The club's debt rose by £21.8million to £87.2million in the 10 months between August 1 2011 to May 31 2012 - a restructured period designed to bring alignment with the football season.
However, the loss was less than the £49.3million made the previous year and done against the backdrop of no European football, although Liverpool did get to two cup finals, winning one.
Some of the deficit was as a result of investing heavily in the transfer market - and the costs associated with bringing in the likes of Stewart Downing (£20million) and Jordan Henderson (£16million) in the weeks preceding the accounting period - while offloading other players at a loss.
But with the club's owners Fenway Sports Group firmly focused on the impending arrival of Financial Fair Play Ayre stressed there was necessary work to be undertaken.

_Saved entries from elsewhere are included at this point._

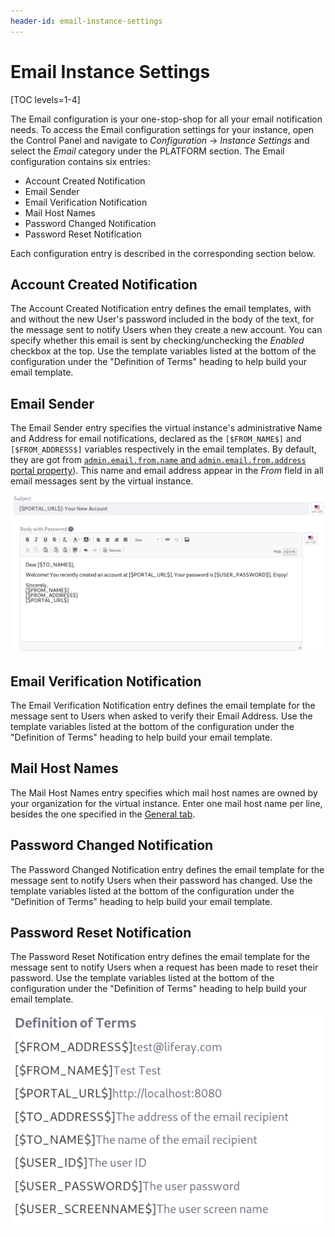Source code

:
 ```yaml
---
header-id: email-instance-settings
---
```


# Email Instance Settings

[TOC levels=1-4]

The Email configuration is your one-stop-shop for all your email notification 
needs. To access the Email configuration settings for your instance, open the 
Control Panel and navigate to *Configuration* &rarr; *Instance Settings* and 
select the *Email* category under the PLATFORM section. The Email configuration 
contains six entries:

- Account Created Notification
- Email Sender
- Email Verification Notification
- Mail Host Names
- Password Changed Notification
- Password Reset Notification

Each configuration entry is described in the corresponding section below. 

## Account Created Notification

The Account Created Notification entry defines the email templates, with and 
without the new User's password included in the body of the text, for the 
message sent to notify Users when they create a new account. You can specify 
whether this email is sent by checking/unchecking the *Enabled* checkbox at the 
top. Use the template variables listed at the bottom of the configuration under 
the "Definition of Terms" heading to help build your email template. 

## Email Sender

The Email Sender entry specifies the virtual instance's administrative Name and 
Address for email notifications, declared as the `[$FROM_NAME$]` and 
`[$FROM_ADDRESS$]` variables respectively in the email templates. By default, 
they are got from [`admin.email.from.name` and `admin.email.from.address`](@platform-ref@/7.2-latest/propertiesdoc/portal.properties.html#Admin%20Portlet) [portal property](/docs/7-2/deploy/-/knowledge_base/d/portal-properties)).
This name and email address appear in the *From* field in all email messages sent by the virtual instance. 

![Figure 1: Customize the email template for the email messages sent to new Users.](../../../../images/instance-settings-account-created.png)

## Email Verification Notification

The Email Verification Notification entry defines the email template for the 
message sent to Users when asked to verify their Email Address. Use the template 
variables listed at the bottom of the configuration under the 
"Definition of Terms" heading to help build your email template. 

## Mail Host Names

The Mail Host Names entry specifies which mail host names are owned by your 
organization for the virtual instance. Enter one mail host name per line, 
besides the one specified in the [General tab](). 

## Password Changed Notification

The Password Changed Notification entry defines the email template for the 
message sent to notify Users when their password has changed. Use the template 
variables listed at the bottom of the configuration under the 
"Definition of Terms" heading to help build your email template. 

## Password Reset Notification

The Password Reset Notification entry defines the email template for the message 
sent to notify Users when a request has been made to reset their password. Use 
the template variables listed at the bottom of the configuration under the 
"Definition of Terms" heading to help build your email template. 

![Figure 2: There are some handy variables available for use in email templates.](../../../../images/instance-settings-definition-of-terms.png)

"The key message for me is that we are continuing to transition to the point we have been working on for several years under this ownership - which is to continue to improve revenues and manage our cost base effectively," he said.
"The biggest cost base without doubt is player trading and player wages - but these accounts demonstrate that we are still working hard to improve that.
"I take comfort in the fact that the work we have done, some of which costs us a lot of money in this period and beyond, looks pretty painful at the time.
"But as long as you invest in it and manage it in the right way, then hopefully it bears fruit as we go forward and gives us a better platform to exist on in a different environment and in a world where we are expected to break even.
"You never take comfort from any business that makes a loss but I am pleased that we're making the progress we are making."